**DATA FOR PROCESSING**

----

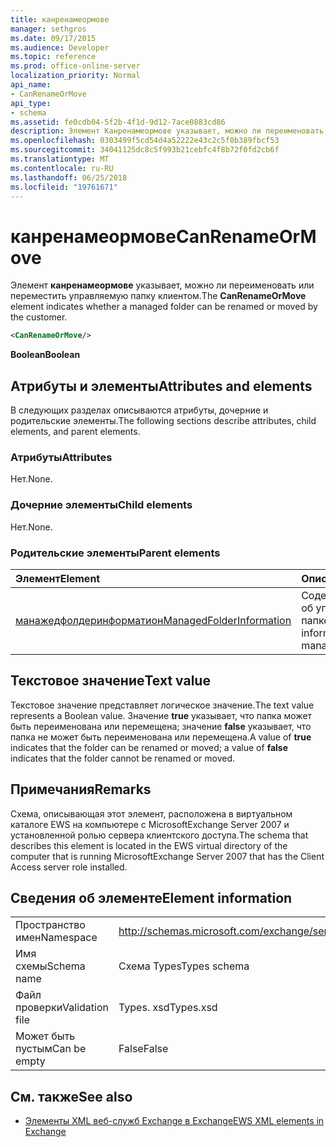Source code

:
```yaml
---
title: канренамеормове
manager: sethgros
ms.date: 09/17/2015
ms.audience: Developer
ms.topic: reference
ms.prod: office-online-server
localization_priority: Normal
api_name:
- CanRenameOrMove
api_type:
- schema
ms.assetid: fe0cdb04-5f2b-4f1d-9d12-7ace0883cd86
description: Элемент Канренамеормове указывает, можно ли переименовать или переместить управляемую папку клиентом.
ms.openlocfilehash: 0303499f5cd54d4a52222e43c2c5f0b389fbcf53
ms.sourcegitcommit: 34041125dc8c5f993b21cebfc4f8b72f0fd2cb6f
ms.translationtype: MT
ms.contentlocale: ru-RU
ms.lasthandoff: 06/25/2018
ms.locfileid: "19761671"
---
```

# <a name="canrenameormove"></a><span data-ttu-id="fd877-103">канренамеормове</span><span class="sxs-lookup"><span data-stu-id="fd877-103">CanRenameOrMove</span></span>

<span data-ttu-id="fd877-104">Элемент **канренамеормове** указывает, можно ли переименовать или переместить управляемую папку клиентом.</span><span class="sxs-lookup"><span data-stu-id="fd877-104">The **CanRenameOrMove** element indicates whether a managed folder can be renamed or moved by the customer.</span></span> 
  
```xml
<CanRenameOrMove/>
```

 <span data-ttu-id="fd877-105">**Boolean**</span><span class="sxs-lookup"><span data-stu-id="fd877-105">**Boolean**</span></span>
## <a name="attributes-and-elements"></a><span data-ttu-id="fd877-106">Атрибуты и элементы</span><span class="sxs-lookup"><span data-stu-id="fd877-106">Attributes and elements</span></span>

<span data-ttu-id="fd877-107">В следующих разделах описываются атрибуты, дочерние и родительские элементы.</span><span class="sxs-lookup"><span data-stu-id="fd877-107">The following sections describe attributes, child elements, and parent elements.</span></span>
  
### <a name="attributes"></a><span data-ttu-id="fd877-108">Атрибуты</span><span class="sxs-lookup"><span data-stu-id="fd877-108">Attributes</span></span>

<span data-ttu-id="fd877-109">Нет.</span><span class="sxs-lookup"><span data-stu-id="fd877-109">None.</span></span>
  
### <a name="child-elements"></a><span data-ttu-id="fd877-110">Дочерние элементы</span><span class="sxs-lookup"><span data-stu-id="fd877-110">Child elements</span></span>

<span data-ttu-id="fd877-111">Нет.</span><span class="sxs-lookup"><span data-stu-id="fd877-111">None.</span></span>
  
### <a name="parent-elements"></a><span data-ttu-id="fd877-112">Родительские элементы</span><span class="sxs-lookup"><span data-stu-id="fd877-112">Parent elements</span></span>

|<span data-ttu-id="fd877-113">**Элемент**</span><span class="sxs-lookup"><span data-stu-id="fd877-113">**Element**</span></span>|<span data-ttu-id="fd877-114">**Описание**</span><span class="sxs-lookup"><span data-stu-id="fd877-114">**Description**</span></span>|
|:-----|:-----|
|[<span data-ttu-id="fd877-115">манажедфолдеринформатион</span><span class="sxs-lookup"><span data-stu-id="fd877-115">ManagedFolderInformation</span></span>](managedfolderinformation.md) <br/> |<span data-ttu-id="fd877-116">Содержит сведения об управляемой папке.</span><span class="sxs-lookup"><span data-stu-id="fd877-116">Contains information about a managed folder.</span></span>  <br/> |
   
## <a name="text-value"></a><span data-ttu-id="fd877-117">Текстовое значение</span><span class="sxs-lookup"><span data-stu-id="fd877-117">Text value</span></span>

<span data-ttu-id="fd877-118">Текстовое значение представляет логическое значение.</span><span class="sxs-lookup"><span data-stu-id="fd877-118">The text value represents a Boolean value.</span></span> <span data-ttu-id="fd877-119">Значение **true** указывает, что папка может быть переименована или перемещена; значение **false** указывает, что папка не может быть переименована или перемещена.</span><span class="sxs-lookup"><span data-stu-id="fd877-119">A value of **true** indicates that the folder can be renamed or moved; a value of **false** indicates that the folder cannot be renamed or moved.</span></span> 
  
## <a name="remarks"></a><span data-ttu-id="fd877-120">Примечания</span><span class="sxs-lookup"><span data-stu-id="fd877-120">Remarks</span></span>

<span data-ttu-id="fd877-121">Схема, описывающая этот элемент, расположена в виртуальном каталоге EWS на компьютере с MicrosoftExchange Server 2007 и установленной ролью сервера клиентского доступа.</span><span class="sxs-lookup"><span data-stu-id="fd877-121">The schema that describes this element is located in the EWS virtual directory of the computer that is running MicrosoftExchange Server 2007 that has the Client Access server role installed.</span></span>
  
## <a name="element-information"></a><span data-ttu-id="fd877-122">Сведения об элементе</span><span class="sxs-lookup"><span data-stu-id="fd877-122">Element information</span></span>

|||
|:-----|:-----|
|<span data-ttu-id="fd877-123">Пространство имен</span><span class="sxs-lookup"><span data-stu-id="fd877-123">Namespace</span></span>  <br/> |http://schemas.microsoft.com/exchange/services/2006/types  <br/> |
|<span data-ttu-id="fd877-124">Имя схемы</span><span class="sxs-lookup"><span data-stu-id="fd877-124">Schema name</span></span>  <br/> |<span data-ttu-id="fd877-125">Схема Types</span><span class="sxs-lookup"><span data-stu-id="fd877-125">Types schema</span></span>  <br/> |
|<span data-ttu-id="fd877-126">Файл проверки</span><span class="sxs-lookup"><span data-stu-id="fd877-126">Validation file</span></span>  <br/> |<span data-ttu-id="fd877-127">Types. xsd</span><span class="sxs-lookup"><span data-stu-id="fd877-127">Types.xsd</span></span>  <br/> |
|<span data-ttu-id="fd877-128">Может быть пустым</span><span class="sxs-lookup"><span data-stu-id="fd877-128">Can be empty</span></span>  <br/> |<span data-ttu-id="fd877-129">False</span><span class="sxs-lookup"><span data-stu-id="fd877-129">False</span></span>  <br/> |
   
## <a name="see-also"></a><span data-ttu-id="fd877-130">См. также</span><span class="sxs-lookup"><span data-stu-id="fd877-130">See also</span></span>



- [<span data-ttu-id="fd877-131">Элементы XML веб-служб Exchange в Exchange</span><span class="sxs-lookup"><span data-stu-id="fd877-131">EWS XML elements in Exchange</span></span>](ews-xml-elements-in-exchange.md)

----

Every line in the entries above that has the word "CanRenameOrMove" should be identified and copied.

**ANSWER BOX**
- CanRenameOrMove
# <a name="canrenameormove"></a><span data-ttu-id="fd877-103">канренамеормове</span><span class="sxs-lookup"><span data-stu-id="fd877-103">CanRenameOrMove</span></span>
<span data-ttu-id="fd877-104">Элемент **канренамеормове** указывает, можно ли переименовать или переместить управляемую папку клиентом.</span><span class="sxs-lookup"><span data-stu-id="fd877-104">The **CanRenameOrMove** element indicates whether a managed folder can be renamed or moved by the customer.</span></span> 
<CanRenameOrMove/>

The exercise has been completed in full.